WHAT TO DO = The required response is the number of lines in the entries that include the word "Random", with nothing added.
==== GIVEN INFORMATION
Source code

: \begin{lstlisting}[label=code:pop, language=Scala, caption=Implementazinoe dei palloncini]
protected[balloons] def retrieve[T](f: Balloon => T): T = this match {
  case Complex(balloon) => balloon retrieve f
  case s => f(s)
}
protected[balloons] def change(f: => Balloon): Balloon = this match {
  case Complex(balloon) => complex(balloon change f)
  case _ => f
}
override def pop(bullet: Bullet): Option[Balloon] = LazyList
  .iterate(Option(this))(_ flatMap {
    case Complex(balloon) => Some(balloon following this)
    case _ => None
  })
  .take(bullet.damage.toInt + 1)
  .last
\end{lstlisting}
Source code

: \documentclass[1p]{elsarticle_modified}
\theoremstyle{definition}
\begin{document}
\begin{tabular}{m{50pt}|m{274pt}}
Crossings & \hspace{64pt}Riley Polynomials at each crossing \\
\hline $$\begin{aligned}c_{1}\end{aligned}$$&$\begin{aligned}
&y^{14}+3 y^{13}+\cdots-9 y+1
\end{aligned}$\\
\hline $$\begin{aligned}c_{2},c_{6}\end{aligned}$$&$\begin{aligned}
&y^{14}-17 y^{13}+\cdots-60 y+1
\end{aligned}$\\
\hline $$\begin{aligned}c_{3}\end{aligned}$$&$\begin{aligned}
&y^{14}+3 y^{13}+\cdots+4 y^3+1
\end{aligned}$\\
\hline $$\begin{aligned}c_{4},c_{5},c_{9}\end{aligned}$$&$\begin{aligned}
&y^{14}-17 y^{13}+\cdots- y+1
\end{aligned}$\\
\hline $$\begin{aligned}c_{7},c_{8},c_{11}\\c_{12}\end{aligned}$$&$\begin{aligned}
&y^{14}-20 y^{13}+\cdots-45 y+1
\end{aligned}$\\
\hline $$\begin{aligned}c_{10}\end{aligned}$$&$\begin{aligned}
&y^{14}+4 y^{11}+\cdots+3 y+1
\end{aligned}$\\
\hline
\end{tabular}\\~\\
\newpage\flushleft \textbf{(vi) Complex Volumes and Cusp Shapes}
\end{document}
========
==== GIVEN INFORMATION
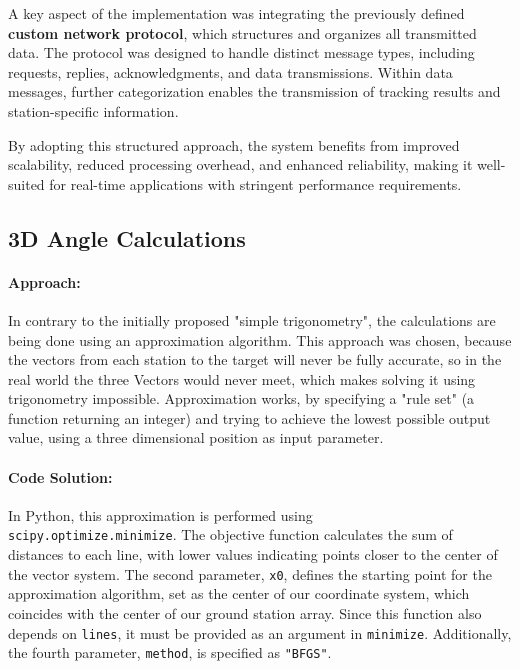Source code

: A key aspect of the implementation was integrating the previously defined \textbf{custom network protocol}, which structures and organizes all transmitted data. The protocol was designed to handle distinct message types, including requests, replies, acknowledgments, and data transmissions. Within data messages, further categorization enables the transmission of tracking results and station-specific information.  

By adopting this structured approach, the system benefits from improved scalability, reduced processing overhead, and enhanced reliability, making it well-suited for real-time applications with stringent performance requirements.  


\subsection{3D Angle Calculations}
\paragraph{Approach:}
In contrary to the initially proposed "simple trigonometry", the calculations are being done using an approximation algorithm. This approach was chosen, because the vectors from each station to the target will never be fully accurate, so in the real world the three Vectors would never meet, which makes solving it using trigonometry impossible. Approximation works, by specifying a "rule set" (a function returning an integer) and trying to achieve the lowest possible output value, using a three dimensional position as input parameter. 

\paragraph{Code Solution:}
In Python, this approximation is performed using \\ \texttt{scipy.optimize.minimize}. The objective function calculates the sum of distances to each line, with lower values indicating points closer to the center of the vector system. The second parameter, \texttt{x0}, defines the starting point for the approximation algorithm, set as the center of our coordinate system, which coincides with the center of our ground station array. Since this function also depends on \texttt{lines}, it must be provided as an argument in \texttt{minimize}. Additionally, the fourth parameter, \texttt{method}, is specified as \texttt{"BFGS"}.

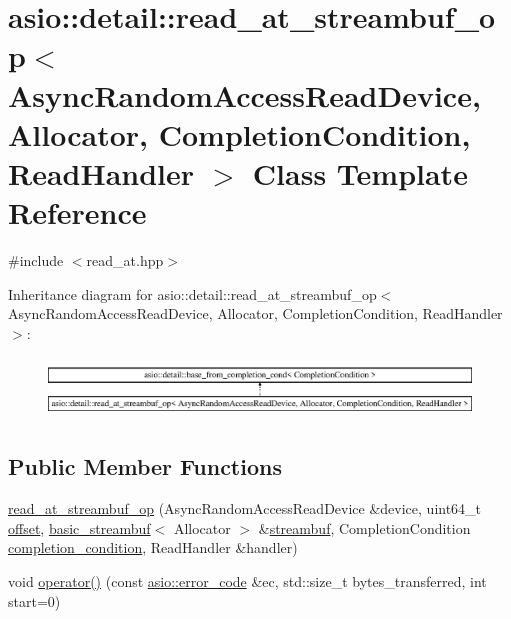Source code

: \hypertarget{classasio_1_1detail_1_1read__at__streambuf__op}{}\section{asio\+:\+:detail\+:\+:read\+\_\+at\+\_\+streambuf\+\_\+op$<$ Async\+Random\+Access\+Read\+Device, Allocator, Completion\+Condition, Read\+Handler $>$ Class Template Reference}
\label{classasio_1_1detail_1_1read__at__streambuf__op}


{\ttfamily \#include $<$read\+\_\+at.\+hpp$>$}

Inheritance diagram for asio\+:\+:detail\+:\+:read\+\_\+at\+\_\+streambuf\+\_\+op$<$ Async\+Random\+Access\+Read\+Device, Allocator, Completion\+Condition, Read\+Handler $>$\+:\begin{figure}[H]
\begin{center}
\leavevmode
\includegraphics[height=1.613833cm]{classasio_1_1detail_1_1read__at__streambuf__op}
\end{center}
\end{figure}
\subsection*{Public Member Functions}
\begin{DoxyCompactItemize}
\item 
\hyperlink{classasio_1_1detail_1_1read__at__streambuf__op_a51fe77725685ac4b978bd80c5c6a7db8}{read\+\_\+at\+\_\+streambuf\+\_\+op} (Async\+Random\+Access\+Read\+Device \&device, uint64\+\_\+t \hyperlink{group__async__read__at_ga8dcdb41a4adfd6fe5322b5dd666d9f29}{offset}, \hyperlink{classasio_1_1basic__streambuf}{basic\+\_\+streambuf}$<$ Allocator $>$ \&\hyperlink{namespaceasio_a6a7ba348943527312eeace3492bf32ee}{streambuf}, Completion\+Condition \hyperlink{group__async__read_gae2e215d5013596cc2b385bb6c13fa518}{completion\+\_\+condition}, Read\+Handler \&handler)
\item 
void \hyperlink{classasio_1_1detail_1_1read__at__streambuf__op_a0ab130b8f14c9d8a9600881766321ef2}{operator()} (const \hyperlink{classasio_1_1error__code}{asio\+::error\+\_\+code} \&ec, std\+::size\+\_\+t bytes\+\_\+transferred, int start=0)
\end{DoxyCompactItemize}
========
TASK OUTPUT = 3